• **PROMPT**:
Which lines below hold the word "Custom"? Copy all of them.
....
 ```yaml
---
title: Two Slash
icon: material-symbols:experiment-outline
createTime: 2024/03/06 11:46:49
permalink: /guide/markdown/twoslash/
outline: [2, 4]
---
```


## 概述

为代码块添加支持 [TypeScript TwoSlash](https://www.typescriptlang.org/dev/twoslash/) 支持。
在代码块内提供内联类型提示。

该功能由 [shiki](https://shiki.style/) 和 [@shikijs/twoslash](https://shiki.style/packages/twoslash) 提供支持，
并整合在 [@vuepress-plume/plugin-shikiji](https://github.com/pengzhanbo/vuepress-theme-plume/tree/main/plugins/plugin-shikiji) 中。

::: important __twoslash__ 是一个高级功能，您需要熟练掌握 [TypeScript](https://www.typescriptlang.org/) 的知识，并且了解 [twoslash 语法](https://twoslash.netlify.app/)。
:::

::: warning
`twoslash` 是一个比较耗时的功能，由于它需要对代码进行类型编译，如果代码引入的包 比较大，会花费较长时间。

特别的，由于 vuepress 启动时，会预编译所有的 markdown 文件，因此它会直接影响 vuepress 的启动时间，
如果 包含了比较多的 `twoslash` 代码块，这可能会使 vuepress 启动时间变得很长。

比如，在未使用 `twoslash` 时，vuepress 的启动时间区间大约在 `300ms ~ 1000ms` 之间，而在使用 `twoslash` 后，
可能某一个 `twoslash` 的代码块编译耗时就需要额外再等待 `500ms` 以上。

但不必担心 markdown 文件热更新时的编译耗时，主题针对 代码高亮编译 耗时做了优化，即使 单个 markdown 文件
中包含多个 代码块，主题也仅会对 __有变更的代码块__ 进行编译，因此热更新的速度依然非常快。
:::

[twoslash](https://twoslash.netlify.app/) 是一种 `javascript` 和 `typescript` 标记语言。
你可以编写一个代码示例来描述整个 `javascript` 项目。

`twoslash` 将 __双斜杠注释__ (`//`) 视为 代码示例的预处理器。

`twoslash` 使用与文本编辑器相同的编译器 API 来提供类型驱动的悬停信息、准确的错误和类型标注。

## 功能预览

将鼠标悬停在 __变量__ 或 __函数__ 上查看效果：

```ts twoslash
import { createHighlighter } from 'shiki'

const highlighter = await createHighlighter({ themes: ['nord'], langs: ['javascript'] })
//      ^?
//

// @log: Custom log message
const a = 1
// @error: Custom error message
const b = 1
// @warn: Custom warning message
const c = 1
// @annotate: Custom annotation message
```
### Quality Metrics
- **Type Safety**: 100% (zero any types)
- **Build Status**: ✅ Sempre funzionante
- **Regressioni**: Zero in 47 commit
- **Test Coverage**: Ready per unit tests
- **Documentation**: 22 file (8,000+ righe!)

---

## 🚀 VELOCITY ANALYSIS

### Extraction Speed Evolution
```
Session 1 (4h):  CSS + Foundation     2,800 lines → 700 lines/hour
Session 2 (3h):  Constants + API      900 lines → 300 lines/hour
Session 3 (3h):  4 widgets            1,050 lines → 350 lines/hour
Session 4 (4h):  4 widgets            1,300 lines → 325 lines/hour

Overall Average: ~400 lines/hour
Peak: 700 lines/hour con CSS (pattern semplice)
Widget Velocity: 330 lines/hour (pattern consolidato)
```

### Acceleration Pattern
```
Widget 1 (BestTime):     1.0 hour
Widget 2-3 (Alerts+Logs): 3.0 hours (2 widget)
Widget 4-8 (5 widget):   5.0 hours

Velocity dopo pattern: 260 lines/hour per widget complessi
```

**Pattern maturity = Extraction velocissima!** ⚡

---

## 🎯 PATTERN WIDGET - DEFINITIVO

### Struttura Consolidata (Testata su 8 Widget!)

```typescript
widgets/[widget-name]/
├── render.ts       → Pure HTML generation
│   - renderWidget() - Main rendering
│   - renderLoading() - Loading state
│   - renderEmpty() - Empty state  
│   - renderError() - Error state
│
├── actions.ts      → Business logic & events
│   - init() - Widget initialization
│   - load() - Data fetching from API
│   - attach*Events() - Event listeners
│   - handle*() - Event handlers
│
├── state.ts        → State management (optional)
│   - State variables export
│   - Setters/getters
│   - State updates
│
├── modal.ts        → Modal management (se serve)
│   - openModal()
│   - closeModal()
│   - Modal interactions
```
....
• **RESULT FOR THIS EXERCISE**:
// @log: Custom log message
// @error: Custom error message
// @warn: Custom warning message
// @annotate: Custom annotation message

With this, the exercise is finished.